[Source texts of formatted documents]
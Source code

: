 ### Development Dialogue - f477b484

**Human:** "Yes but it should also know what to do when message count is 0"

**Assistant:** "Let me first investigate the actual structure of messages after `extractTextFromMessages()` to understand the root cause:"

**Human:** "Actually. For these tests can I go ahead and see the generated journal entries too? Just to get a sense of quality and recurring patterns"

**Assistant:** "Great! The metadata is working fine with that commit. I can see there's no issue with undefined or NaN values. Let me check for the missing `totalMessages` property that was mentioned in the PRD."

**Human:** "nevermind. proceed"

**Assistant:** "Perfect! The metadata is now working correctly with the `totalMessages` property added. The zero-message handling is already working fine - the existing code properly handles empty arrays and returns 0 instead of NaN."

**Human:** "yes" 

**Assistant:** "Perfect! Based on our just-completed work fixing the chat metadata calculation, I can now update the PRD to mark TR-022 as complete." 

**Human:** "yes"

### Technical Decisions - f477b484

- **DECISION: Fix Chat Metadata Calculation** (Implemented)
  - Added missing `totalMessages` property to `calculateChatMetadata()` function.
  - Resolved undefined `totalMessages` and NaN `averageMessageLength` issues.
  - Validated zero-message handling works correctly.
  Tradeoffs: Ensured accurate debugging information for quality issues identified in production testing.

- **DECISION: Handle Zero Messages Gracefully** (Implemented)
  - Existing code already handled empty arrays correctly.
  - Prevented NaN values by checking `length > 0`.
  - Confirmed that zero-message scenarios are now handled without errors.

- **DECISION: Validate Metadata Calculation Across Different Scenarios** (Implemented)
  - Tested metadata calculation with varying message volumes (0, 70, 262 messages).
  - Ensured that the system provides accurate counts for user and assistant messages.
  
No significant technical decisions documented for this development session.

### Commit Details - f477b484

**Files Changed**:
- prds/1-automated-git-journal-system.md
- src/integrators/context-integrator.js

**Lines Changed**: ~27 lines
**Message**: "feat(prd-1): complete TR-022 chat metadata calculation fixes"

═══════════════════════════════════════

What this task involves:
Your reply should be nothing but the lines from the one containing "### Technical Decisions - f477b484" through the last line above, copied exactly; please include both ends.

Output below:
### Technical Decisions - f477b484

- **DECISION: Fix Chat Metadata Calculation** (Implemented)
  - Added missing `totalMessages` property to `calculateChatMetadata()` function.
  - Resolved undefined `totalMessages` and NaN `averageMessageLength` issues.
  - Validated zero-message handling works correctly.
  Tradeoffs: Ensured accurate debugging information for quality issues identified in production testing.

- **DECISION: Handle Zero Messages Gracefully** (Implemented)
  - Existing code already handled empty arrays correctly.
  - Prevented NaN values by checking `length > 0`.
  - Confirmed that zero-message scenarios are now handled without errors.

- **DECISION: Validate Metadata Calculation Across Different Scenarios** (Implemented)
  - Tested metadata calculation with varying message volumes (0, 70, 262 messages).
  - Ensured that the system provides accurate counts for user and assistant messages.
  
No significant technical decisions documented for this development session.

### Commit Details - f477b484

**Files Changed**:
- prds/1-automated-git-journal-system.md
- src/integrators/context-integrator.js

**Lines Changed**: ~27 lines
**Message**: "feat(prd-1): complete TR-022 chat metadata calculation fixes"

═══════════════════════════════════════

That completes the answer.